Exercise: Below are some records: retype them all exactly, but not the pictures.

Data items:

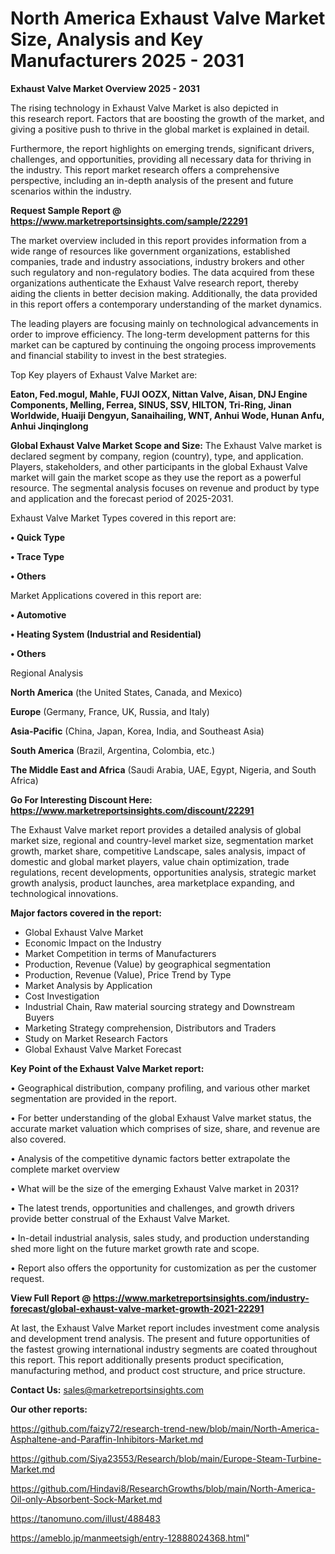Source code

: # North America Exhaust Valve Market Size, Analysis and Key Manufacturers 2025 - 2031

<Strong> Exhaust Valve Market Overview 2025 - 2031</strong>

The rising technology in Exhaust Valve Market is also depicted in this research report. Factors that are boosting the growth of the market, and giving a positive push to thrive in the global market is explained in detail.

Furthermore, the report highlights on emerging trends, significant drivers, challenges, and opportunities, providing all necessary data for thriving in the industry. This report market research offers a comprehensive perspective, including an in-depth analysis of the present and future scenarios within the industry.

<strong>Request Sample Report @ <a href=https://www.marketreportsinsights.com/sample/22291>https://www.marketreportsinsights.com/sample/22291</a></strong>

The market overview included in this report provides information from a wide range of resources like government organizations, established companies, trade and industry associations, industry brokers and other such regulatory and non-regulatory bodies. The data acquired from these organizations authenticate the Exhaust Valve research report, thereby aiding the clients in better decision making. Additionally, the data provided in this report offers a contemporary understanding of the market dynamics.

The leading players are focusing mainly on technological advancements in order to improve efficiency. The long-term development patterns for this market can be captured by continuing the ongoing process improvements and financial stability to invest in the best strategies.

Top Key players of Exhaust Valve Market are:

<strong>Eaton, Fed.mogul, Mahle, FUJI OOZX, Nittan Valve, Aisan, DNJ Engine Components, Melling, Ferrea, SINUS, SSV, HILTON, Tri-Ring, Jinan Worldwide, Huaiji Dengyun, Sanaihailing, WNT, Anhui Wode, Hunan Anfu, Anhui Jinqinglong</strong>

<strong><b>Global Exhaust Valve Market Scope and Size:</b></strong>
The Exhaust Valve market is declared segment by company, region (country), type, and application. Players, stakeholders, and other participants in the global Exhaust Valve market will gain the market scope as they use the report as a powerful resource. The segmental analysis focuses on revenue and product by type and application and the forecast period of 2025-2031.

Exhaust Valve Market Types covered in this report are:

<strong>• Quick Type

• Trace Type

• Others</strong>

Market Applications covered in this report are:

<strong>• Automotive

• Heating System (Industrial and Residential)

• Others</strong> 

Regional Analysis

<strong>North America</strong> (the United States, Canada, and Mexico)

<strong>Europe</strong> (Germany, France, UK, Russia, and Italy)

<strong>Asia-Pacific</strong> (China, Japan, Korea, India, and Southeast Asia)

<strong>South America</strong> (Brazil, Argentina, Colombia, etc.)

<strong>The Middle East and Africa</strong> (Saudi Arabia, UAE, Egypt, Nigeria, and South Africa)

<strong>Go For Interesting Discount Here: <a href=https://www.marketreportsinsights.com/discount/22291>https://www.marketreportsinsights.com/discount/22291</a></strong>

The Exhaust Valve market report provides a detailed analysis of global market size, regional and country-level market size, segmentation market growth, market share, competitive Landscape, sales analysis, impact of domestic and global market players, value chain optimization, trade regulations, recent developments, opportunities analysis, strategic market growth analysis, product launches, area marketplace expanding, and technological innovations.

<strong><b>Major factors covered in the report:</b></strong>
<ul>
  <li>Global Exhaust Valve Market </li>
  <li>Economic Impact on the Industry</li>
  <li>Market Competition in terms of Manufacturers</li>
  <li>Production, Revenue (Value) by geographical segmentation</li>
  <li>Production, Revenue (Value), Price Trend by Type</li>
  <li>Market Analysis by Application</li>
  <li>Cost Investigation</li>
  <li>Industrial Chain, Raw material sourcing strategy and Downstream Buyers</li>
  <li>Marketing Strategy comprehension, Distributors and Traders</li>
  <li>Study on Market Research Factors</li>
  <li>Global Exhaust Valve Market Forecast</li>
</ul>

<strong><b>Key Point of the Exhaust Valve Market report:</b></strong>

• Geographical distribution, company profiling, and various other market segmentation are provided in the report.

• For better understanding of the global Exhaust Valve market status, the accurate market valuation which comprises of size, share, and revenue are also covered.

• Analysis of the competitive dynamic factors better extrapolate the complete market overview

• What will be the size of the emerging Exhaust Valve market in 2031?

• The latest trends, opportunities and challenges, and growth drivers provide better construal of the Exhaust Valve Market.

• In-detail industrial analysis, sales study, and production understanding shed more light on the future market growth rate and scope.

• Report also offers the opportunity for customization as per the customer request.

<strong><b>View Full Report @ <a href=https://www.marketreportsinsights.com/industry-forecast/global-exhaust-valve-market-growth-2021-22291>https://www.marketreportsinsights.com/industry-forecast/global-exhaust-valve-market-growth-2021-22291</a></b></strong>


At last, the Exhaust Valve Market report includes investment come analysis and development trend analysis. The present and future opportunities of the fastest growing international industry segments are coated throughout this report. This report additionally presents product specification, manufacturing method, and product cost structure, and price structure.

<strong>Contact Us:</strong>
sales@marketreportsinsights.com

<strong>Our other reports:</strong>

<a href=https://github.com/faizy72/research-trend-new/blob/main/North-America-Asphaltene-and-Paraffin-Inhibitors-Market.md>https://github.com/faizy72/research-trend-new/blob/main/North-America-Asphaltene-and-Paraffin-Inhibitors-Market.md</a>

<a href=https://github.com/Siya23553/Research/blob/main/Europe-Steam-Turbine-Market.md>https://github.com/Siya23553/Research/blob/main/Europe-Steam-Turbine-Market.md</a>

<a href=https://github.com/Hindavi8/ResearchGrowths/blob/main/North-America-Oil-only-Absorbent-Sock-Market.md>https://github.com/Hindavi8/ResearchGrowths/blob/main/North-America-Oil-only-Absorbent-Sock-Market.md</a>

<a href=https://tanomuno.com/illust/488483>https://tanomuno.com/illust/488483</a>

<a href=https://ameblo.jp/manmeetsigh/entry-12888024368.html>https://ameblo.jp/manmeetsigh/entry-12888024368.html</a>"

Output below:
Source code

: # North America Exhaust Valve Market Size, Analysis and Key Manufacturers 2025 - 2031

<Strong> Exhaust Valve Market Overview 2025 - 2031</strong>

The rising technology in Exhaust Valve Market is also depicted in this research report. Factors that are boosting the growth of the market, and giving a positive push to thrive in the global market is explained in detail.

Furthermore, the report highlights on emerging trends, significant drivers, challenges, and opportunities, providing all necessary data for thriving in the industry. This report market research offers a comprehensive perspective, including an in-depth analysis of the present and future scenarios within the industry.

<strong>Request Sample Report @ <a href=https://www.marketreportsinsights.com/sample/22291>https://www.marketreportsinsights.com/sample/22291</a></strong>

The market overview included in this report provides information from a wide range of resources like government organizations, established companies, trade and industry associations, industry brokers and other such regulatory and non-regulatory bodies. The data acquired from these organizations authenticate the Exhaust Valve research report, thereby aiding the clients in better decision making. Additionally, the data provided in this report offers a contemporary understanding of the market dynamics.

The leading players are focusing mainly on technological advancements in order to improve efficiency. The long-term development patterns for this market can be captured by continuing the ongoing process improvements and financial stability to invest in the best strategies.

Top Key players of Exhaust Valve Market are:

<strong>Eaton, Fed.mogul, Mahle, FUJI OOZX, Nittan Valve, Aisan, DNJ Engine Components, Melling, Ferrea, SINUS, SSV, HILTON, Tri-Ring, Jinan Worldwide, Huaiji Dengyun, Sanaihailing, WNT, Anhui Wode, Hunan Anfu, Anhui Jinqinglong</strong>

<strong><b>Global Exhaust Valve Market Scope and Size:</b></strong>
The Exhaust Valve market is declared segment by company, region (country), type, and application. Players, stakeholders, and other participants in the global Exhaust Valve market will gain the market scope as they use the report as a powerful resource. The segmental analysis focuses on revenue and product by type and application and the forecast period of 2025-2031.

Exhaust Valve Market Types covered in this report are:

<strong>• Quick Type

• Trace Type

• Others</strong>

Market Applications covered in this report are:

<strong>• Automotive

• Heating System (Industrial and Residential)

• Others</strong> 

Regional Analysis

<strong>North America</strong> (the United States, Canada, and Mexico)

<strong>Europe</strong> (Germany, France, UK, Russia, and Italy)

<strong>Asia-Pacific</strong> (China, Japan, Korea, India, and Southeast Asia)

<strong>South America</strong> (Brazil, Argentina, Colombia, etc.)

<strong>The Middle East and Africa</strong> (Saudi Arabia, UAE, Egypt, Nigeria, and South Africa)

<strong>Go For Interesting Discount Here: <a href=https://www.marketreportsinsights.com/discount/22291>https://www.marketreportsinsights.com/discount/22291</a></strong>

The Exhaust Valve market report provides a detailed analysis of global market size, regional and country-level market size, segmentation market growth, market share, competitive Landscape, sales analysis, impact of domestic and global market players, value chain optimization, trade regulations, recent developments, opportunities analysis, strategic market growth analysis, product launches, area marketplace expanding, and technological innovations.

<strong><b>Major factors covered in the report:</b></strong>
<ul>
  <li>Global Exhaust Valve Market </li>
  <li>Economic Impact on the Industry</li>
  <li>Market Competition in terms of Manufacturers</li>
  <li>Production, Revenue (Value) by geographical segmentation</li>
  <li>Production, Revenue (Value), Price Trend by Type</li>
  <li>Market Analysis by Application</li>
  <li>Cost Investigation</li>
  <li>Industrial Chain, Raw material sourcing strategy and Downstream Buyers</li>
  <li>Marketing Strategy comprehension, Distributors and Traders</li>
  <li>Study on Market Research Factors</li>
  <li>Global Exhaust Valve Market Forecast</li>
</ul>

<strong><b>Key Point of the Exhaust Valve Market report:</b></strong>

• Geographical distribution, company profiling, and various other market segmentation are provided in the report.

• For better understanding of the global Exhaust Valve market status, the accurate market valuation which comprises of size, share, and revenue are also covered.

• Analysis of the competitive dynamic factors better extrapolate the complete market overview

• What will be the size of the emerging Exhaust Valve market in 2031?

• The latest trends, opportunities and challenges, and growth drivers provide better construal of the Exhaust Valve Market.

• In-detail industrial analysis, sales study, and production understanding shed more light on the future market growth rate and scope.

• Report also offers the opportunity for customization as per the customer request.

<strong><b>View Full Report @ <a href=https://www.marketreportsinsights.com/industry-forecast/global-exhaust-valve-market-growth-2021-22291>https://www.marketreportsinsights.com/industry-forecast/global-exhaust-valve-market-growth-2021-22291</a></b></strong>


At last, the Exhaust Valve Market report includes investment come analysis and development trend analysis. The present and future opportunities of the fastest growing international industry segments are coated throughout this report. This report additionally presents product specification, manufacturing method, and product cost structure, and price structure.

<strong>Contact Us:</strong>
sales@marketreportsinsights.com

<strong>Our other reports:</strong>

<a href=https://github.com/faizy72/research-trend-new/blob/main/North-America-Asphaltene-and-Paraffin-Inhibitors-Market.md>https://github.com/faizy72/research-trend-new/blob/main/North-America-Asphaltene-and-Paraffin-Inhibitors-Market.md</a>

<a href=https://github.com/Siya23553/Research/blob/main/Europe-Steam-Turbine-Market.md>https://github.com/Siya23553/Research/blob/main/Europe-Steam-Turbine-Market.md</a>

<a href=https://github.com/Hindavi8/ResearchGrowths/blob/main/North-America-Oil-only-Absorbent-Sock-Market.md>https://github.com/Hindavi8/ResearchGrowths/blob/main/North-America-Oil-only-Absorbent-Sock-Market.md</a>

<a href=https://tanomuno.com/illust/488483>https://tanomuno.com/illust/488483</a>

<a href=https://ameblo.jp/manmeetsigh/entry-12888024368.html>https://ameblo.jp/manmeetsigh/entry-12888024368.html</a>"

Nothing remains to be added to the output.